What is needed: The result should be a full, exact repeat of the entries, free of pictures.
--- Data listing ---
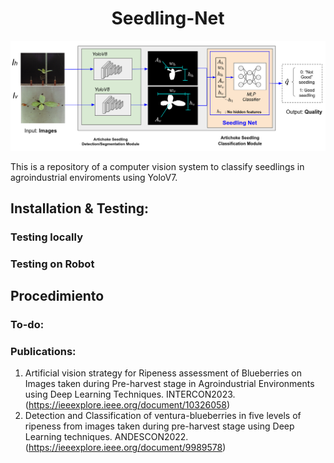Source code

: <div align="center">
    <h1>Seedling-Net</h1>

  <p align="center">
    <a href="here_is_a_demo_video"><img alt="Seedling Net" src="gallery/pipeline.png"></a>
  </p>

</div>

This is a repository of a computer vision system to classify seedlings in agroindustrial enviroments using YoloV7.

## Installation & Testing:

### Testing locally

### Testing on Robot

## Procedimiento

### To-do:

### Publications:

1. Artificial vision strategy for Ripeness assessment of Blueberries on Images taken during Pre-harvest stage in Agroindustrial Environments using Deep Learning Techniques. INTERCON2023. (https://ieeexplore.ieee.org/document/10326058)
2. Detection and Classification of ventura-blueberries in five levels of ripeness from images taken during pre-harvest stage using Deep Learning techniques. ANDESCON2022. (https://ieeexplore.ieee.org/document/9989578)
---
Answer to this exercise:
Source code

: <div align="center">
    <h1>Seedling-Net</h1>

  <p align="center">
    <a href="here_is_a_demo_video"><img alt="Seedling Net" src="gallery/pipeline.png"></a>
  </p>

</div>

This is a repository of a computer vision system to classify seedlings in agroindustrial enviroments using YoloV7.

## Installation & Testing:

### Testing locally

### Testing on Robot

## Procedimiento

### To-do:

### Publications:

1. Artificial vision strategy for Ripeness assessment of Blueberries on Images taken during Pre-harvest stage in Agroindustrial Environments using Deep Learning Techniques. INTERCON2023. (https://ieeexplore.ieee.org/document/10326058)
2. Detection and Classification of ventura-blueberries in five levels of ripeness from images taken during pre-harvest stage using Deep Learning techniques. ANDESCON2022. (https://ieeexplore.ieee.org/document/9989578)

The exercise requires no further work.